= Armorial of Hungary =

This gallery of Hungarian coats of arms shows the coats of arms of the Counties and certain Hungarian cities. They are used to visually identify historical and present-day counties, as well as cities, within Hungary.

==National==

Coat of arms of Hungary

The coat of arms of Hungary was adopted on 3 July 1990, after the end of communist rule. The arms have been used before, both with and without the Holy Crown of Hungary, sometimes as part of a larger, more complex coat of arms, and its elements date back to the Middle Ages.

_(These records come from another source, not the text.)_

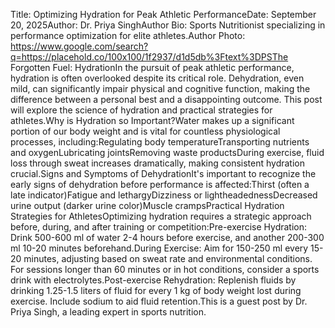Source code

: Title: Optimizing Hydration for Peak Athletic PerformanceDate: September 20, 2025Author: Dr. Priya SinghAuthor Bio: Sports Nutritionist specializing in performance optimization for elite athletes.Author Photo: https://www.google.com/search?q=https://placehold.co/100x100/1f2937/d1d5db%3Ftext%3DPSThe Forgotten Fuel: HydrationIn the pursuit of peak athletic performance, hydration is often overlooked despite its critical role. Dehydration, even mild, can significantly impair physical and cognitive function, making the difference between a personal best and a disappointing outcome. This post will explore the science of hydration and practical strategies for athletes.Why is Hydration so Important?Water makes up a significant portion of our body weight and is vital for countless physiological processes, including:Regulating body temperatureTransporting nutrients and oxygenLubricating jointsRemoving waste productsDuring exercise, fluid loss through sweat increases dramatically, making consistent hydration crucial.Signs and Symptoms of DehydrationIt's important to recognize the early signs of dehydration before performance is affected:Thirst (often a late indicator)Fatigue and lethargyDizziness or lightheadednessDecreased urine output (darker urine color)Muscle crampsPractical Hydration Strategies for AthletesOptimizing hydration requires a strategic approach before, during, and after training or competition:Pre-exercise Hydration: Drink 500-600 ml of water 2-4 hours before exercise, and another 200-300 ml 10-20 minutes beforehand.During Exercise: Aim for 150-250 ml every 15-20 minutes, adjusting based on sweat rate and environmental conditions. For sessions longer than 60 minutes or in hot conditions, consider a sports drink with electrolytes.Post-exercise Rehydration: Replenish fluids by drinking 1.25-1.5 liters of fluid for every 1 kg of body weight lost during exercise. Include sodium to aid fluid retention.This is a guest post by Dr. Priya Singh, a leading expert in sports nutrition. 
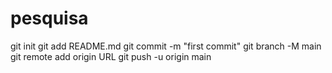 # pesquisa

git init
git add README.md
git commit -m "first commit"
git branch -M main
git remote add origin URL
git push -u origin main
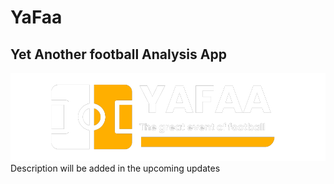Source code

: # YaFaa
## Yet Another football Analysis App  
![YAFAA logo](https://github.com/SalahEddine-Ghannouch/YaFaa-Flask/blob/main/app-yafaa/static/svg/logo/0.png)
Description will be added in the upcoming updates 
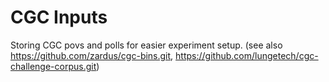# CGC Inputs

Storing CGC povs and polls for easier experiment setup. (see also https://github.com/zardus/cgc-bins.git, https://github.com/lungetech/cgc-challenge-corpus.git)
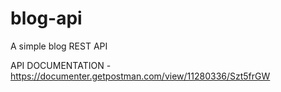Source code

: # blog-api
A simple blog REST API

API DOCUMENTATION - https://documenter.getpostman.com/view/11280336/Szt5frGW
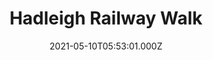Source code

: ---
date: 2021-05-10T05:53:01.000Z
title: Hadleigh Railway Walk
latitude: 52.04096961126445
longitude: 0.9595656394958496
category: checkin
---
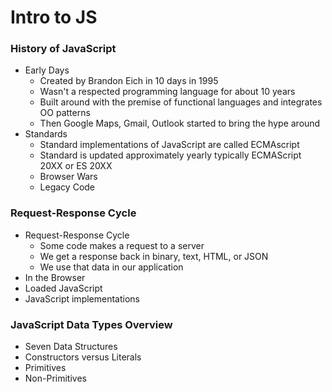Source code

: # Intro to JS

### History of JavaScript

- Early Days
  - Created by Brandon Eich in 10 days in 1995
  - Wasn't a respected programming language for about 10 years
  - Built around with the premise of functional languages and integrates OO patterns
  - Then Google Maps, Gmail, Outlook started to bring the hype around
- Standards
  - Standard implementations of JavaScript are called ECMAscript
  - Standard is updated approximately yearly typically ECMAScript 20XX or ES 20XX
  - Browser Wars
  - Legacy Code

### Request-Response Cycle

- Request-Response Cycle
  - Some code makes a request to a server
  - We get a response back in binary, text, HTML, or JSON
  - We use that data in our application
- In the Browser
- Loaded JavaScript
- JavaScript implementations

### JavaScript Data Types Overview
- Seven Data Structures
- Constructors versus Literals
- Primitives
- Non-Primitives
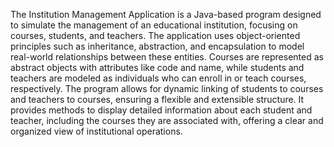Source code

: The Institution Management Application is a Java-based program designed to simulate the management of an educational institution, focusing on courses, students, and teachers. The application uses object-oriented principles such as inheritance, abstraction, and encapsulation to model real-world relationships between these entities. Courses are represented as abstract objects with attributes like code and name, while students and teachers are modeled as individuals who can enroll in or teach courses, respectively. The program allows for dynamic linking of students to courses and teachers to courses, ensuring a flexible and extensible structure. It provides methods to display detailed information about each student and teacher, including the courses they are associated with, offering a clear and organized view of institutional operations.






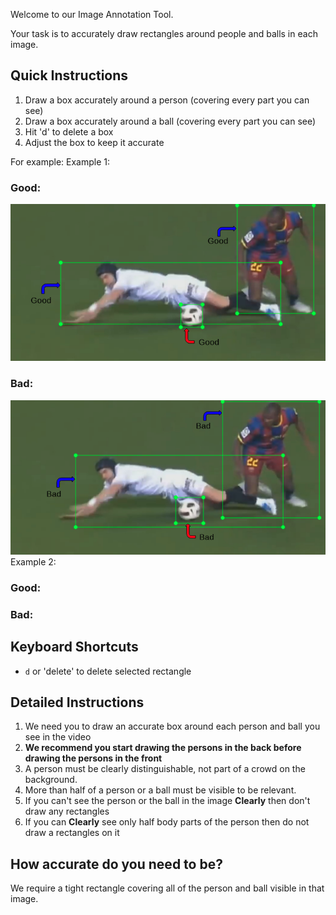 Welcome to our Image Annotation Tool.

Your task is to accurately draw rectangles around people and balls in each image.

## Quick Instructions
1. Draw a box accurately around a person (covering every part you can see)
2. Draw a box accurately around a ball (covering every part you can see)
2. Hit 'd' to delete a box
3. Adjust the box to keep it accurate


For example:
Example 1:
### Good:
![](https://raw.githubusercontent.com/HebaAladdin/BeaverDam/master/example1_1.png)
### Bad:
![](https://raw.githubusercontent.com/HebaAladdin/BeaverDam/master/example1_2.png)
Example 2:
### Good:

### Bad:

## Keyboard Shortcuts
- `d` or 'delete' to delete selected rectangle

## Detailed Instructions
1. We need you to draw an accurate box around each person and ball you see in the video
2. **We recommend you start drawing the persons in the back before drawing the persons in the front**
3. A person must be clearly distinguishable, not part of a crowd on the background.
4. More than half of a person or a ball must be visible to be relevant.
5. If you can't see the person or the ball in the image **Clearly** then don't draw any rectangles
6. If you can **Clearly** see only half body parts of the person then do not draw a rectangles on it

## How accurate do you need to be?
We require a tight rectangle covering all of the person and ball visible in that image.



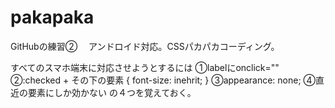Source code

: pakapaka
========

GitHubの練習②　
アンドロイド対応。CSSパカパカコーディング。

すべてのスマホ端末に対応させようとするには
①labelにonclick=""
②:checked + その下の要素 { font-size: inehrit; }
③appearance: none;
④直近の要素にしか効かない
の４つを覚えておく。
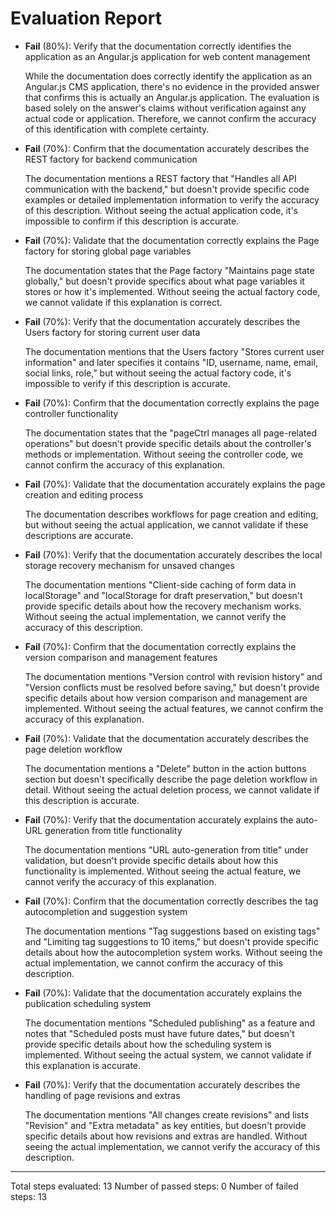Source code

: # Evaluation Report

- **Fail** (80%): Verify that the documentation correctly identifies the application as an Angular.js application for web content management

    While the documentation does correctly identify the application as an Angular.js CMS application, there's no evidence in the provided answer that confirms this is actually an Angular.js application. The evaluation is based solely on the answer's claims without verification against any actual code or application. Therefore, we cannot confirm the accuracy of this identification with complete certainty.

- **Fail** (70%): Confirm that the documentation accurately describes the REST factory for backend communication

    The documentation mentions a REST factory that "Handles all API communication with the backend," but doesn't provide specific code examples or detailed implementation information to verify the accuracy of this description. Without seeing the actual application code, it's impossible to confirm if this description is accurate.

- **Fail** (70%): Validate that the documentation correctly explains the Page factory for storing global page variables

    The documentation states that the Page factory "Maintains page state globally," but doesn't provide specifics about what page variables it stores or how it's implemented. Without seeing the actual factory code, we cannot validate if this explanation is correct.

- **Fail** (70%): Verify that the documentation accurately describes the Users factory for storing current user data

    The documentation mentions that the Users factory "Stores current user information" and later specifies it contains "ID, username, name, email, social links, role," but without seeing the actual factory code, it's impossible to verify if this description is accurate.

- **Fail** (70%): Confirm that the documentation correctly explains the page controller functionality

    The documentation states that the "pageCtrl manages all page-related operations" but doesn't provide specific details about the controller's methods or implementation. Without seeing the controller code, we cannot confirm the accuracy of this explanation.

- **Fail** (70%): Validate that the documentation accurately explains the page creation and editing process

    The documentation describes workflows for page creation and editing, but without seeing the actual application, we cannot validate if these descriptions are accurate.

- **Fail** (70%): Verify that the documentation accurately describes the local storage recovery mechanism for unsaved changes

    The documentation mentions "Client-side caching of form data in localStorage" and "localStorage for draft preservation," but doesn't provide specific details about how the recovery mechanism works. Without seeing the actual implementation, we cannot verify the accuracy of this description.

- **Fail** (70%): Confirm that the documentation correctly explains the version comparison and management features

    The documentation mentions "Version control with revision history" and "Version conflicts must be resolved before saving," but doesn't provide specific details about how version comparison and management are implemented. Without seeing the actual features, we cannot confirm the accuracy of this explanation.

- **Fail** (70%): Validate that the documentation accurately describes the page deletion workflow

    The documentation mentions a "Delete" button in the action buttons section but doesn't specifically describe the page deletion workflow in detail. Without seeing the actual deletion process, we cannot validate if this description is accurate.

- **Fail** (70%): Verify that the documentation accurately explains the auto-URL generation from title functionality

    The documentation mentions "URL auto-generation from title" under validation, but doesn't provide specific details about how this functionality is implemented. Without seeing the actual feature, we cannot verify the accuracy of this explanation.

- **Fail** (70%): Confirm that the documentation correctly describes the tag autocompletion and suggestion system

    The documentation mentions "Tag suggestions based on existing tags" and "Limiting tag suggestions to 10 items," but doesn't provide specific details about how the autocompletion system works. Without seeing the actual implementation, we cannot confirm the accuracy of this description.

- **Fail** (70%): Validate that the documentation accurately explains the publication scheduling system

    The documentation mentions "Scheduled publishing" as a feature and notes that "Scheduled posts must have future dates," but doesn't provide specific details about how the scheduling system is implemented. Without seeing the actual system, we cannot validate if this explanation is accurate.

- **Fail** (70%): Verify that the documentation accurately describes the handling of page revisions and extras

    The documentation mentions "All changes create revisions" and lists "Revision" and "Extra metadata" as key entities, but doesn't provide specific details about how revisions and extras are handled. Without seeing the actual implementation, we cannot verify the accuracy of this description.

---

Total steps evaluated: 13
Number of passed steps: 0
Number of failed steps: 13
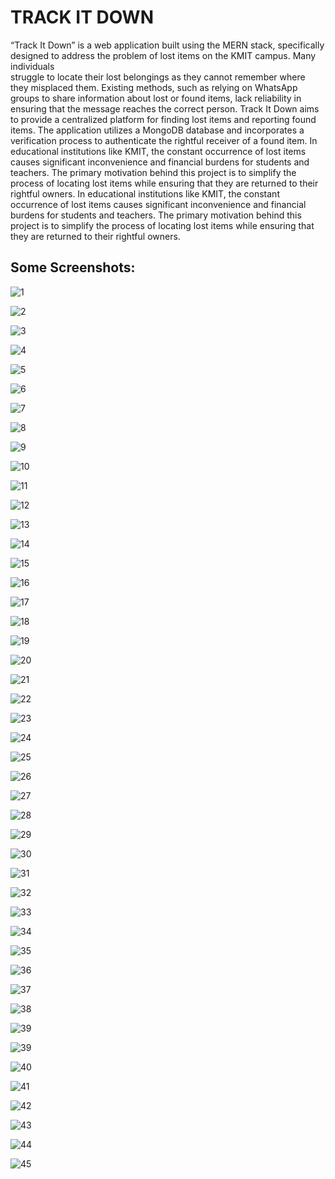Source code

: #   TRACK IT DOWN
“Track It Down” is a web application built using the MERN stack, specifically designed to address the problem of lost items on the KMIT campus. Many individuals   
struggle to locate their lost belongings as they cannot remember where they misplaced 
them. Existing methods, such as relying on WhatsApp groups to share information about 
lost or found items, lack reliability in ensuring that the message reaches the correct 
person. Track It Down aims to provide a centralized platform for finding lost items and 
reporting found items. The application utilizes a MongoDB database and incorporates a 
verification process to authenticate the rightful receiver of a found item. 
 In educational institutions like KMIT, the constant occurrence of lost items 
causes significant inconvenience and financial burdens for students and teachers. The 
primary motivation behind this project is to simplify the process of locating lost items while 
ensuring that they are returned to their rightful owners. 
 In educational institutions like KMIT, the constant occurrence of lost items 
causes significant inconvenience and financial burdens for students and teachers. The 
primary motivation behind this project is to simplify the process of locating lost items while 
ensuring that they are returned to their rightful owners.

## Some Screenshots: 

![1](https://github.com/Shaik-Sohail-72/Track-It-Down/assets/106341416/ce34167d-fc14-44e5-9cd9-ad80f9795056)

![2](https://github.com/Shaik-Sohail-72/Track-It-Down/assets/106341416/cba18b6b-8128-4647-b3a8-8a2bbdefa1c1)

![3](https://github.com/Shaik-Sohail-72/Track-It-Down/assets/106341416/e9338c59-9149-484b-a0a9-45570a8e54bd)

![4](https://github.com/Shaik-Sohail-72/Track-It-Down/assets/106341416/cb519ff5-329b-4689-8484-ab592aa4d061)

![5](https://github.com/Shaik-Sohail-72/Track-It-Down/assets/106341416/b2b33407-e36b-42ca-92e2-4ab00c83718a)

![6](https://github.com/Shaik-Sohail-72/Track-It-Down/assets/106341416/f1290901-b6ab-4f7f-9a6b-5bf5791c85ee)

![7](https://github.com/Shaik-Sohail-72/Track-It-Down/assets/106341416/0246da73-781d-414f-9a93-2c8efb55d9bc)

![8](https://github.com/Shaik-Sohail-72/Track-It-Down/assets/106341416/1ba6c343-1b8f-4464-9214-cc1262460c51)

![9](https://github.com/Shaik-Sohail-72/Track-It-Down/assets/106341416/79157c30-1785-43da-bcbd-5e5eb0a37368)

![10](https://github.com/Shaik-Sohail-72/Track-It-Down/assets/106341416/de2b3e51-1d3f-4af8-a3a1-982461c60d83)

![11](https://github.com/Shaik-Sohail-72/Track-It-Down/assets/106341416/ab4dfdd5-310f-47c3-a283-f0f7f9b50aeb)

![12](https://github.com/Shaik-Sohail-72/Track-It-Down/assets/106341416/eaf77a0b-dede-4a27-bd6b-24146b005551)

![13](https://github.com/Shaik-Sohail-72/Track-It-Down/assets/106341416/f2d7b735-7734-4c89-a9c8-65e5f3491b50)

![14](https://github.com/Shaik-Sohail-72/Track-It-Down/assets/106341416/e559363a-c854-4fb6-923e-d3433bcfdb3c)

![15](https://github.com/Shaik-Sohail-72/Track-It-Down/assets/106341416/90627601-b04a-495e-84fd-cfca77a4d94b)

![16](https://github.com/Shaik-Sohail-72/Track-It-Down/assets/106341416/0d3075ee-d3d4-4085-aed4-fb0e69eb7931)

![17](https://github.com/Shaik-Sohail-72/Track-It-Down/assets/106341416/f5c722dd-7651-4e58-ab88-f7fa24048173)

![18](https://github.com/Shaik-Sohail-72/Track-It-Down/assets/106341416/50b9c985-b9f0-4eaa-b3f7-0a3820a73869)

![19](https://github.com/Shaik-Sohail-72/Track-It-Down/assets/106341416/626e800e-f430-49ac-baa9-c1bddb6a1c91)

![20](https://github.com/Shaik-Sohail-72/Track-It-Down/assets/106341416/1339ee5b-03c2-4a5b-ac07-ae5577c70394)

![21](https://github.com/Shaik-Sohail-72/Track-It-Down/assets/106341416/b002746e-b92c-4931-9c91-8abcd8dcef7c)

![22](https://github.com/Shaik-Sohail-72/Track-It-Down/assets/106341416/161a796c-7e85-42ee-a86d-25cffc3e2373)

![23](https://github.com/Shaik-Sohail-72/Track-It-Down/assets/106341416/bdc5c620-d594-4780-9498-6c7f32fd1a7e)

![24](https://github.com/Shaik-Sohail-72/Track-It-Down/assets/106341416/27ec1e3d-47a2-4908-bdc3-df425738bd05)

![25](https://github.com/Shaik-Sohail-72/Track-It-Down/assets/106341416/30cad860-f69c-45dd-9e8b-7f4865031c9d)

![26](https://github.com/Shaik-Sohail-72/Track-It-Down/assets/106341416/8e8ee5c7-4027-41ea-a800-a9fc5000e169)

![27](https://github.com/Shaik-Sohail-72/Track-It-Down/assets/106341416/f3110808-542f-4c88-b05f-369bea3968ae)

![28](https://github.com/Shaik-Sohail-72/Track-It-Down/assets/106341416/c337401e-a779-4a24-bfa2-e9836bd58492)

![29](https://github.com/Shaik-Sohail-72/Track-It-Down/assets/106341416/f4715c1d-e1a2-4f24-906a-3a8378477224)

![30](https://github.com/Shaik-Sohail-72/Track-It-Down/assets/106341416/12b68bb7-3b86-4bff-8115-5bf3a92b21ff)

![31](https://github.com/Shaik-Sohail-72/Track-It-Down/assets/106341416/56430826-0ec0-4333-be18-43b706cd78ee)

![32](https://github.com/Shaik-Sohail-72/Track-It-Down/assets/106341416/98488267-6a1d-44e4-9ac5-d18cd002b5e0)

![33](https://github.com/Shaik-Sohail-72/Track-It-Down/assets/106341416/a3534eb1-44c7-4d10-adb4-3f9873fa44d0)

![34](https://github.com/Shaik-Sohail-72/Track-It-Down/assets/106341416/6f11c30d-bf1a-4bbd-a126-68eb3484d1c9)

![35](https://github.com/Shaik-Sohail-72/Track-It-Down/assets/106341416/6ca1858e-fc30-4268-9a48-a6a0eab5fda3)

![36](https://github.com/Shaik-Sohail-72/Track-It-Down/assets/106341416/e5b9d8ad-3e02-4014-a3ed-0f05bfbe70ad)

![37](https://github.com/Shaik-Sohail-72/Track-It-Down/assets/106341416/14202232-e029-442c-b79c-9e748777fea8)

![38](https://github.com/Shaik-Sohail-72/Track-It-Down/assets/106341416/5a05b415-d81c-4f7e-b792-3a96d6d7383b)

![39](https://github.com/Shaik-Sohail-72/Track-It-Down/assets/106341416/1885a0f9-9ec1-4ce8-b382-80b2b7f43dba)

![39](https://github.com/Shaik-Sohail-72/Track-It-Down/assets/106341416/12d09053-9127-4482-aee7-8d43f388084b)

![40](https://github.com/Shaik-Sohail-72/Track-It-Down/assets/106341416/e70a4e3f-4492-4932-b387-f16575d7c2d9)

![41](https://github.com/Shaik-Sohail-72/Track-It-Down/assets/106341416/11053283-a166-4a66-b0e0-8dc15e65c8dd)

![42](https://github.com/Shaik-Sohail-72/Track-It-Down/assets/106341416/6c204b91-cdfc-4079-a288-9f6c2ea426a3)

![43](https://github.com/Shaik-Sohail-72/Track-It-Down/assets/106341416/9f407fc0-b3a7-46be-aec2-d92792c7ebc1)

![44](https://github.com/Shaik-Sohail-72/Track-It-Down/assets/106341416/1eb0d522-df0b-4a97-a921-12006ef7aa40)

![45](https://github.com/Shaik-Sohail-72/Track-It-Down/assets/106341416/c932185e-0a06-4759-91ff-2a22f218765b)
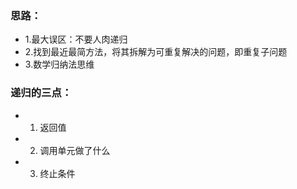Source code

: ### 思路：   
- 1.最大误区：不要人肉递归  
- 2.找到最近最简方法，将其拆解为可重复解决的问题，即重复子问题
- 3.数学归纳法思维  



  
### 递归的三点：   
- 1. 返回值
- 2. 调用单元做了什么
- 3. 终止条件

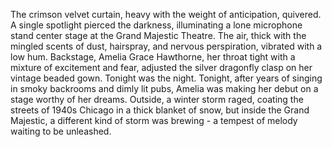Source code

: The crimson velvet curtain, heavy with the weight of anticipation, quivered.  A single spotlight pierced the darkness, illuminating a lone microphone stand center stage at the Grand Majestic Theatre.  The air, thick with the mingled scents of dust, hairspray, and nervous perspiration, vibrated with a low hum.  Backstage, Amelia Grace Hawthorne, her throat tight with a mixture of excitement and fear, adjusted the silver dragonfly clasp on her vintage beaded gown.  Tonight was the night.  Tonight, after years of singing in smoky backrooms and dimly lit pubs, Amelia was making her debut on a stage worthy of her dreams.  Outside, a winter storm raged, coating the streets of 1940s Chicago in a thick blanket of snow, but inside the Grand Majestic, a different kind of storm was brewing - a tempest of melody waiting to be unleashed.
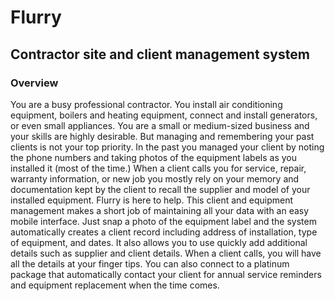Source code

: # Flurry

## Contractor site and client management system

### Overview
You are a busy professional contractor.  You install air conditioning equipment, boilers and heating equipment, connect and install generators, or even small appliances.
You are a small or medium-sized business and your skills are highly desirable.  But managing and remembering your past clients is not your top priority.
In the past you managed your client by noting the phone numbers and taking photos of the equipment labels as you installed it (most of the time.)
When a client calls you for service, repair, warranty information, or new job you mostly rely on your memory and documentation kept by the client to recall the supplier and model of your installed equipment.
Flurry is here to help.  This client and equipment management makes a short job of maintaining all your data with an easy mobile interface.  Just snap a photo of the equipment label and the system automatically creates a client record including address of installation, type of equipment, and dates.  It also allows you to use quickly add additional details such as supplier and client details. 
When a client calls, you will have all the details at your finger tips.  You can also connect to a platinum package that automatically contact your client for annual service reminders and equipment replacement when the time comes.

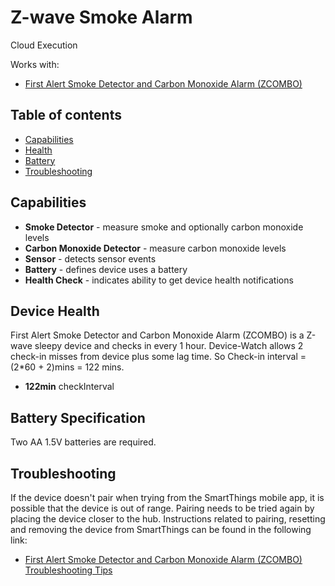 # Z-wave Smoke Alarm

Cloud Execution

Works with: 

* [First Alert Smoke Detector and Carbon Monoxide Alarm (ZCOMBO)](https://www.smartthings.com/works-with-smartthings/sensors/first-alert-smoke-detector-and-carbon-monoxide-alarm-zcombo)

## Table of contents

* [Capabilities](#capabilities)
* [Health](#device-health)
* [Battery](#battery-specification)
* [Troubleshooting](#troubleshooting)

## Capabilities

* **Smoke Detector** - measure smoke and optionally carbon monoxide levels
* **Carbon Monoxide Detector** - measure carbon monoxide levels
* **Sensor** - detects sensor events
* **Battery** - defines device uses a battery
* **Health Check** - indicates ability to get device health notifications

## Device Health

First Alert Smoke Detector and Carbon Monoxide Alarm (ZCOMBO) is a Z-wave sleepy device and checks in every 1 hour.
Device-Watch allows 2 check-in misses from device plus some lag time. So Check-in interval = (2*60 + 2)mins = 122 mins.

* __122min__ checkInterval

## Battery Specification

Two AA 1.5V batteries are required.

## Troubleshooting

If the device doesn't pair when trying from the SmartThings mobile app, it is possible that the device is out of range.
Pairing needs to be tried again by placing the device closer to the hub.
Instructions related to pairing, resetting and removing the device from SmartThings can be found in the following link:
* [First Alert Smoke Detector and Carbon Monoxide Alarm (ZCOMBO) Troubleshooting Tips](https://support.smartthings.com/hc/en-us/articles/201581984-First-Alert-Smoke-Detector-and-Carbon-Monoxide-Alarm-ZCOMBO-)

The shield is split into two parts:
- The dexter (the right side from the bearer's perspective, the left side from the viewer's) features the so-called Árpád stripes, four Gules (red) and four Argent (silver) stripes. Traditionally, the silver stripes represent four rivers: Duna (Danube), Tisza, Dráva, and Száva.
- The sinister (the left side from the bearer's perspective, the right side from the viewer's) consists of an Argent (silver) double cross on Gules (red) base, situated inside a small Or (golden) crown, the crown is placed on the middle heap of three Vert (green) hills, representing the mountain ranges (trimount) Tátra, Mátra, and Fátra.

Atop the shield rests the Holy Crown of St. Stephen (Stephen I of Hungary, István király), a crown that remains in the Parliament building (Országház) in Budapest today.